Residencias ancianos

José Augusto García, presidente de la Sociedad Española de Geriatría: “Las residencias no se deben transformar en hospitales”

El médico afirma que España debería ser el primer país sin residencias de mayores y apunta que debería haber una mejor atención domiciliaria

José Augusto García Navarro es el presidente de la Sociedad Española de Geriatria. Foto: SEG
José Augusto García Navarro es el presidente de la Sociedad Española de Geriatria. Foto: SEG

La crisis del coronavirus ha revelado carencias fatales en el modelo de las residencias de mayores. Así lo cree José Augusto García Navarro, presidente de la Sociedad Española de Geriatría y Gerontología, convencido de que este es el momento para repensar cómo deben ser los lugares que acojan a uno de los sectores más vulnerables de la sociedad. Con poco más de un año al frente de la organización, García Navarro (Ciudad Real, 53 años) es también director general del Consorcio de Salud y Social de Cataluña y ha gestionado el Hospital Universitario Sant Joan de Reus (Tarragona). El geriatra expone, en una entrevista realizada por correo electrónico, que España debería ser el primer país en no tener residencias de mayores. “El futuro está en la atención a las personas con dependencia en casa. Esto implica potenciar los servicios domiciliarios”, asegura.

Pregunta: ¿Deberían replantearse los cuidados médicos a las personas mayores, tanto en los hospitales como en las residencias, a raíz de la pandemia?

Respuesta: Sin ninguna duda. Hay que dotar al Sistema Nacional de Salud de servicios de geriatría en todos los hospitales para que traten a las personas mayores con afecciones más complejas, dando a cada una el tratamiento curativo, paliativo o de soporte que necesite. Es necesario, también, disponer de dispositivos de atención rápidos y completos para atender a las personas ingresadas en residencias de mayores. Nunca más tendríamos que sufrir la tragedia que hemos sufrido.

P: ¿Es necesario medicalizar las residencias de mayores?

“Se puede realizar una adecuada asistencia si se refuerzan los equipos de atención primaria, los de geriatría hospitalarios y si, además, se establecen normas claras de derivación”.

R: Hay que garantizar una asistencia médica adecuada a cada residente, en cada situación. Quienes ingresan en una residencia tienen cada vez mayor número de enfermedades y problemas crónicos, con una media de siete por persona, y consumen más medicamentos, un promedio de 11 diferentes. Esto exige repensar la asistencia médica a los más vulnerables. Pero no debemos transformar a las residencias en hospitales, esto sería un grave error. Se puede realizar una adecuada asistencia si se refuerzan los equipos de atención primaria, los de geriatría hospitalarios y si, además, se establecen normas claras de derivación. Sin olvidar que la telemedicina permite disponer del especialista en la misma residencia con una mínima inversión.

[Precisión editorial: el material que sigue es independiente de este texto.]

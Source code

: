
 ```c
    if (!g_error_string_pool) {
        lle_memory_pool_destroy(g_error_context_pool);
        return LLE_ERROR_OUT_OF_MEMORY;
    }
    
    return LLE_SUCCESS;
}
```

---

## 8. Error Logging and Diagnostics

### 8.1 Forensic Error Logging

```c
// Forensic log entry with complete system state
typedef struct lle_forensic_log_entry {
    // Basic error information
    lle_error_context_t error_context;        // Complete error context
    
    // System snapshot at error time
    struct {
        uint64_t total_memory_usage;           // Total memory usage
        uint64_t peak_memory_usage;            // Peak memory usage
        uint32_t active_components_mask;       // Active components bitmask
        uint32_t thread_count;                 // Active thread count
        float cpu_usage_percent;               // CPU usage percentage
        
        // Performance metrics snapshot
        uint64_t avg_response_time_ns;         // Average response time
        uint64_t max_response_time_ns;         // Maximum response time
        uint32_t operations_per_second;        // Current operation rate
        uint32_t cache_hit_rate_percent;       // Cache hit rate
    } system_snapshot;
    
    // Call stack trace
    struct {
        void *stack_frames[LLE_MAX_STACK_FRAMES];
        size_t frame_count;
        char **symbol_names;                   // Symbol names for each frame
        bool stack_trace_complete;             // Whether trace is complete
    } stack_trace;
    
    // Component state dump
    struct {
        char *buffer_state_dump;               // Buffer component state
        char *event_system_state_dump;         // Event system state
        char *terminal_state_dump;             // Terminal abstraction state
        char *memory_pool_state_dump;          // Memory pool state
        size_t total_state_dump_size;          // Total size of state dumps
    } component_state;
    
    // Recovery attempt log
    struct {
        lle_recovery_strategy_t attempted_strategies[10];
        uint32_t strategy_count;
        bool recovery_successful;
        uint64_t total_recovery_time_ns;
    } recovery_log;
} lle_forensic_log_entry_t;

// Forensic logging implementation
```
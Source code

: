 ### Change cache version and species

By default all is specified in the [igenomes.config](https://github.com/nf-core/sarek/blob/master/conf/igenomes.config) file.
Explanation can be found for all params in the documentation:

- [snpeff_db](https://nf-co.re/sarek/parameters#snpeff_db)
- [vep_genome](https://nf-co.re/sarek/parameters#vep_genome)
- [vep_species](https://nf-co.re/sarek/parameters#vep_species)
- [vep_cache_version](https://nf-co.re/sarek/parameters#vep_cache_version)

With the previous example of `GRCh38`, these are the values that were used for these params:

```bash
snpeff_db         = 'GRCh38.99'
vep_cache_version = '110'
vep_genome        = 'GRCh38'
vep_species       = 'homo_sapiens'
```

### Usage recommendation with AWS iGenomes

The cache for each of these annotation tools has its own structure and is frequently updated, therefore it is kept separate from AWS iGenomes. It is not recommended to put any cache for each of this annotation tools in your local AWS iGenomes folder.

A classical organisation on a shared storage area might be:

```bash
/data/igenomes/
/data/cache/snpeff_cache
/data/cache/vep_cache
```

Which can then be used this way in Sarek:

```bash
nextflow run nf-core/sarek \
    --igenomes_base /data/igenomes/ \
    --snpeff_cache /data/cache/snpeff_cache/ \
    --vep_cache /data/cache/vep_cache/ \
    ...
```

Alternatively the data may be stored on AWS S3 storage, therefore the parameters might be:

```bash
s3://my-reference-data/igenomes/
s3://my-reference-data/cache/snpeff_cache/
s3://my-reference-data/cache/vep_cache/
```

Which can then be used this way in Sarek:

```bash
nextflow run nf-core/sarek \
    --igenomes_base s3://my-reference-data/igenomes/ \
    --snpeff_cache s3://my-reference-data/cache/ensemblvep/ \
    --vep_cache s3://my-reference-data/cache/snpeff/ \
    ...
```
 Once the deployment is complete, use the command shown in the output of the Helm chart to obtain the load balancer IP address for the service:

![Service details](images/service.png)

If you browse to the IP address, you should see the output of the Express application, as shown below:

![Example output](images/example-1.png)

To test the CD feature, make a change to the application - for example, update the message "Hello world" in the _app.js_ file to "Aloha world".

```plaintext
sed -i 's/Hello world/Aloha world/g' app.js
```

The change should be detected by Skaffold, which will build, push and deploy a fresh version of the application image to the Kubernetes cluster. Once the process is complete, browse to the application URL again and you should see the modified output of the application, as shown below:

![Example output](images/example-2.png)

P: ¿Cómo debería manejarse médicamente un rebrote o una segunda ola?

R: Hemos elaborado recomendaciones para manejar un rebrote. Hacer pruebas a todos los residentes y sectorizar los espacios en zonas con coronavirus y sin coronavirus. Cuando la residencia no es sectorizable, no tiene habitaciones individuales o no puede dar un tratamiento, en los casos graves hay que trasladar a la persona a un hospital. Cada geriátrico de España debería tener un plan de contingencia aprobado por las autoridades sanitarias que tendría que ser público para que familiares y residentes lo puedan consultar.

P: ¿Cuánto material sanitario haría falta por usuario para hacer frente a un foco de infección dentro de una residencia?

R: No hay reglas fijas, pero se aconseja que cada residencia disponga de una reserva estratégica de material sanitario. Debería ser de cuatro semanas como mínimo. Es decir, multiplicar por cuatro el consumo que hubo en la semana más grave de la primera ola de la epidemia.

P: ¿Cuál debería ser la ratio de personal sanitario por usuario en una residencia de mayores para garantizar la seguridad?

R: Muy superior al actual. Solo para cumplir los protocolos de protección que exige la covid-19 algunas comunidades cifran un incremento mínimo de entre el 20% y el 25%. Las ratios de personal son insuficientes y se necesita aumentarlos radicalmente si queremos mejorar la atención. Por ejemplo, las personas ingresadas en residencias de mayores con dependencia severa reciben un tiempo de atención de enfermería que oscila entre cinco y 22 minutos al día. El de fisioterapeuta, entre uno y 12 minutos al día. Hemos analizado la normativa de las comunidades autónomas y la estatal y las cifras son para reflexionar.